I concerti sono le espressioni più alte della Vasco-mania. Appuntamenti che il rocker di Zocca ha reso mitici anche per la presenza scenica e interpretativa, tasselli tutt’altro che secondari. Salmo, un gigante nel live, è andato a vedere Vasco a San Siro come tanti altri discepoli-artisti a caccia di un selfie o di una foto. Ma al contrario di molti, ha scritto un post interessante e sincero: «Da ragazzino non sopportavo la musica italiana. Ero troppo giovane per capire che Vasco Rossi vive su un altro pianeta. Lo ammetto, non capivo un cazzo. Ho visto il suo live per la prima volta, ha cantato 2 ore e 30 interpretando ogni singola parola. Non ho mai visto nessuno tenere il palco in quel modo. Incredibile». Sì, perché Vasco dal vivo è davvero elettrizzante. In scaletta, a questo giro, ci sono medley da sette pezzi, oltre venti canzoni suonate, suonatissime da una band sempre rodata che vanta nomi come Stef Burns alla chitarra, tutti brani cantati con una forza gigante, da epica omerica. Scordatevi il Vasco degli eccessi che dà risposte sconclusionate a Mike Bongiorno a metà anni Ottanta, quello di oggi è sempre più allenato e fisicamente pronto a tutto. Non a caso fa sembrare la presa della Scala del Calcio, che per ogni artista è una scalata, una passeggiata. Il tutto è calato in scenografie imponenti tra fuochi, giochi di luce e ledwall giganteschi. Lo spettacolo, però, non sovrasta mai la musica perché, come sottolineato, sono le canzoni il vero cuore del cerimoniale. 

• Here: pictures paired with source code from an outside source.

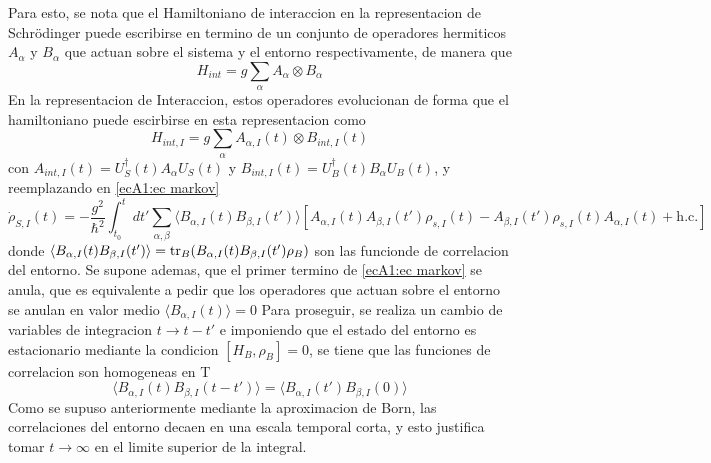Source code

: Para esto, se nota que el Hamiltoniano de interaccion en la representacion de Schrödinger puede escribirse en termino de un conjunto de operadores hermiticos ${A_\alpha}$ y ${B_\alpha}$ que actuan sobre el sistema y el entorno respectivamente, de manera que 
\begin{equation}
    H_{int}=g\sum_\alpha A_\alpha\otimes B_\alpha
\end{equation}
En la representacion de Interaccion, estos operadores evolucionan de forma que el hamiltoniano puede escirbirse en esta representacion como
\begin{equation}
    H_{int,I}=g\sum_\alpha A_{\alpha,I}(t)\otimes B_{int,I}(t)
\end{equation}
con $A_{int,I}(t)=U^\dagger_S(t)A_\alpha U_S(t)$ y $B_{int,I}(t)=U^\dagger_B(t)B_\alpha U_B(t)$, y reemplazando en \ref{ecA1:ec markov}
\begin{equation}
    \dot \rho_{S,I}(t)=-\frac{g^2}{\hbar^2}\int_{t_0}^{t}dt'\sum_{\alpha,\beta}\langle B_{\alpha,I}(t)B_{\beta,I}(t') \rangle [A_{\alpha,I}(t)A_{\beta,I}(t')\rho_{s,I}(t)-A_{\beta,I}(t')\rho_{s,I}(t)A_{\alpha,I}(t) + \text{h.c.}]
\end{equation}
donde $\langle B_{\alpha,I}(t)B_{\beta,I}(t') \rangle = \tr_B( B_{\alpha,I}(t)B_{\beta,I}(t') \rho_B)$ son las funcionde de correlacion del entorno. Se supone ademas, que el primer termino de \ref{ecA1:ec markov} se anula, que es equivalente a pedir que los operadores que actuan sobre el entorno se anulan en valor medio $\langle B_{\alpha,I}(t) \rangle =0$
Para proseguir, se realiza un cambio de variables de integracion $t \rightarrow t-t'$ e imponiendo que el estado del entorno es estacionario mediante la condicion $[H_B,\rho_B]=0$, se tiene que las funciones de correlacion son homogeneas en T
\begin{equation}
    \langle B_{\alpha,I}(t)B_{\beta,I}(t-t') \rangle = \langle B_{\alpha,I}(t')B_{\beta,I}(0) \rangle
\end{equation}
Como se supuso anteriormente mediante la aproximacion de Born, las correlaciones del entorno decaen en una escala temporal corta, y esto justifica tomar $t\rightarrow \infty$ en el limite superior de la integral.

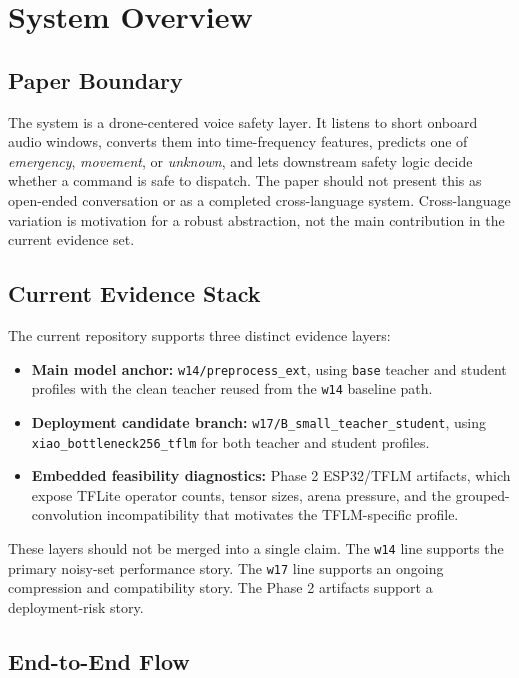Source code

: \section{System Overview}
\label{sec:overview}

\subsection{Paper Boundary}

The system is a drone-centered voice safety layer. It listens to short onboard audio windows, converts them into time-frequency features, predicts one of \emph{emergency}, \emph{movement}, or \emph{unknown}, and lets downstream safety logic decide whether a command is safe to dispatch. The paper should not present this as open-ended conversation or as a completed cross-language system. Cross-language variation is motivation for a robust abstraction, not the main contribution in the current evidence set.

\subsection{Current Evidence Stack}

The current repository supports three distinct evidence layers:
\begin{itemize}
\item \textbf{Main model anchor:} \texttt{w14/preprocess\_ext}, using \texttt{base} teacher and student profiles with the clean teacher reused from the \texttt{w14} baseline path.
\item \textbf{Deployment candidate branch:} \texttt{w17/B\_small\_teacher\_student}, using \texttt{xiao\_bottleneck256\_tflm} for both teacher and student profiles.
\item \textbf{Embedded feasibility diagnostics:} Phase 2 ESP32/TFLM artifacts, which expose TFLite operator counts, tensor sizes, arena pressure, and the grouped-convolution incompatibility that motivates the TFLM-specific profile.
\end{itemize}

These layers should not be merged into a single claim. The \texttt{w14} line supports the primary noisy-set performance story. The \texttt{w17} line supports an ongoing compression and compatibility story. The Phase 2 artifacts support a deployment-risk story.

\subsection{End-to-End Flow}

Vasco, per la posizione che ha raggiunto, può quasi tutto. Può esporsi, può fustigare i politici senza perdere un briciolo di consenso. E lo fa senza ricorrere a noiosi e polverosi sermoni, ma attraverso le sue canzoni come quando dedica “Basta poco”, con un “basta poco per essere intolleranti”, a Matteo Salvini. Può anche, a oltre settant’anni, fare ammiccanti movimenti pelvici simulando un atto sessuale, o portare le mani, formando un triangolo, verso la bocca. I farisei li chiamerebbero “atti trash”, per i fedeli sono folclore. È nel canto comune che si sente la potenza di quello che ha seminato: in quelle parole, ripetute all’unisono da decine di migliaia di persone, c’è qualche cosa che non si riesce a descrivere. È inafferrabile. Metafisico, ma anche popolare. Alla faccia del materialismo e dell’ego in Terra, un giorno, forse, quando Vasco non ci sarà più, vedremo comunque i pellegrini radunarsi negli stadi come San Siro per cantare ancora le sue canzoni sparate dagli altoparlanti, ricordandolo. A quel punto si sarà andati anche oltre la carne e gli stadi assurgeranno a nuovi templi.